§ WHAT YOU HAVE TO DO:
Examine the records and identify each line that includes the string "with". Copy those lines.

§ DATA EXCERPTS:
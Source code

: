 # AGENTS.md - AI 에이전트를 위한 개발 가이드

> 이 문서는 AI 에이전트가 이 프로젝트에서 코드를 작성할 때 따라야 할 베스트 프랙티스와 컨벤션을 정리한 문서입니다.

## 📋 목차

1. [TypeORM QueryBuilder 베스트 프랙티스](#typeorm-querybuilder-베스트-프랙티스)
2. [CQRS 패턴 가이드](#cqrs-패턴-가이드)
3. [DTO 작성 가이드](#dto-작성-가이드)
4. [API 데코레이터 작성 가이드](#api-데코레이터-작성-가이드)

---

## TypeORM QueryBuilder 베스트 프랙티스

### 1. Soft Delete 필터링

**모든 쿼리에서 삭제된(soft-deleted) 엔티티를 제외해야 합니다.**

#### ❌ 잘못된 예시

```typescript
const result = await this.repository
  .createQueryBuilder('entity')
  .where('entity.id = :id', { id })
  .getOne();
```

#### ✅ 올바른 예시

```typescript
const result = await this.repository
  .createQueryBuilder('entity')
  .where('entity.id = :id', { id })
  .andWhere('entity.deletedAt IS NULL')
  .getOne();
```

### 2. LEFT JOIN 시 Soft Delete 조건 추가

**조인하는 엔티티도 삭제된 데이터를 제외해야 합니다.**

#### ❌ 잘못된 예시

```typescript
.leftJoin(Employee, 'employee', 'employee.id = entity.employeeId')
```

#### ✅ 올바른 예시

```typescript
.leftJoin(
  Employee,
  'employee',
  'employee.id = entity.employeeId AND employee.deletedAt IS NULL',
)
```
---
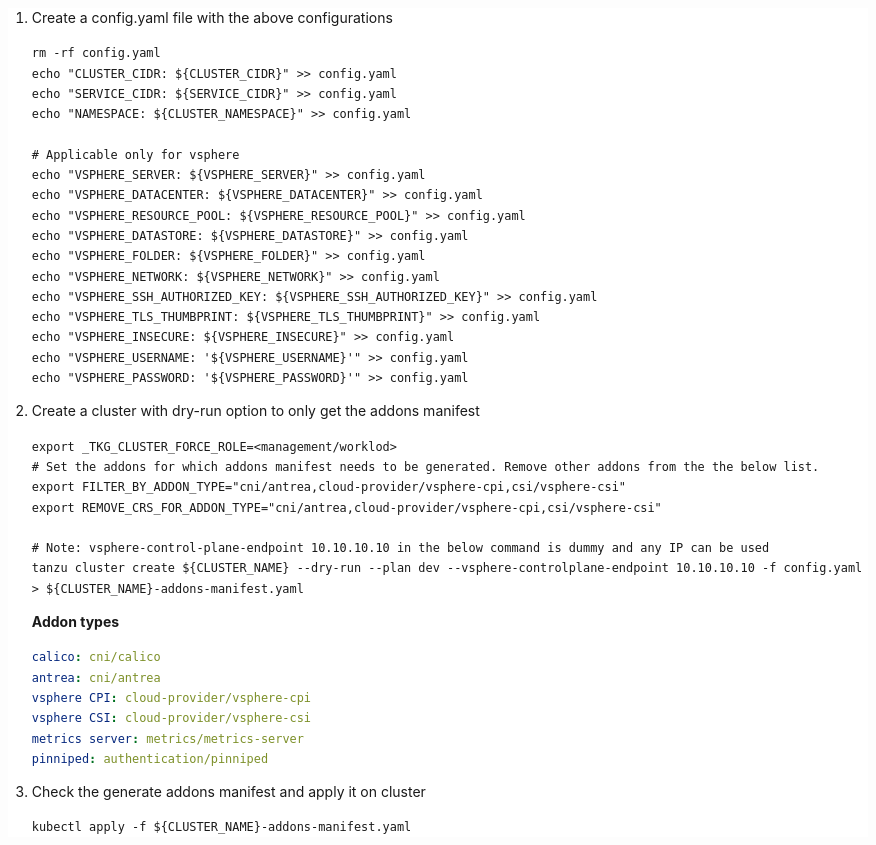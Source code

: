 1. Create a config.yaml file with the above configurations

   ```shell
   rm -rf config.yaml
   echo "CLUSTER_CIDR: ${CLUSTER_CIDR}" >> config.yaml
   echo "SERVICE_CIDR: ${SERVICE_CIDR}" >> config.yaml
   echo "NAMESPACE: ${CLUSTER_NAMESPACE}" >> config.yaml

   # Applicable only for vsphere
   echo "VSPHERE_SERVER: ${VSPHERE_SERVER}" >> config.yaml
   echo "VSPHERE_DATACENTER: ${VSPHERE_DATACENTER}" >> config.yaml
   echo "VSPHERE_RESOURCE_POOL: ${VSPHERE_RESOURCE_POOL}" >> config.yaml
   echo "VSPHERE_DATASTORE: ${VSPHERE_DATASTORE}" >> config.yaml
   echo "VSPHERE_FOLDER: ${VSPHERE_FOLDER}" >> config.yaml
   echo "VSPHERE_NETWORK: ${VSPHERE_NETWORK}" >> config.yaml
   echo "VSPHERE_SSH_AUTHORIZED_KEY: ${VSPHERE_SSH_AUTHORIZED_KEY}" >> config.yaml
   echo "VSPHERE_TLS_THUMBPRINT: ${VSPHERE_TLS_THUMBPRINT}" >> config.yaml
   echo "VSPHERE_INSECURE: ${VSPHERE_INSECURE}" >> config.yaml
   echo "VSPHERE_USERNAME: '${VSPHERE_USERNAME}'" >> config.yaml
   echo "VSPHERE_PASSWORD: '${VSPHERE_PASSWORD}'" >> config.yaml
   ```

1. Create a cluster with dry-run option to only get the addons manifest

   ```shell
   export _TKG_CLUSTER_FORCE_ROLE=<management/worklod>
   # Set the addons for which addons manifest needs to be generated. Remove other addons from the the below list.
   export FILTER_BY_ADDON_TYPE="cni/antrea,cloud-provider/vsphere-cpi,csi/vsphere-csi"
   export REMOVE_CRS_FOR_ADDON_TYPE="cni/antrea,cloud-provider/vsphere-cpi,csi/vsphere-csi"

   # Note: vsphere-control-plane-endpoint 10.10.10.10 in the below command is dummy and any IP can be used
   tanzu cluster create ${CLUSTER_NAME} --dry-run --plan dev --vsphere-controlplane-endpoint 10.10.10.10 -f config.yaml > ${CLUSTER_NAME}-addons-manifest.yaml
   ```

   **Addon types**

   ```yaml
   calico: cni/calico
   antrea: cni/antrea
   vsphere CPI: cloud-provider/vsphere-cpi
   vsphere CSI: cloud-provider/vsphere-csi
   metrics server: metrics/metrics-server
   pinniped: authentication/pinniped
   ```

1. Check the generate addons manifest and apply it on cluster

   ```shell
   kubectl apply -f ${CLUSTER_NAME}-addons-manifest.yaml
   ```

§ SOLUTION BELOW:
: 1. Create a config.yaml file with the above configurations
1. Create a cluster with dry-run option to only get the addons manifest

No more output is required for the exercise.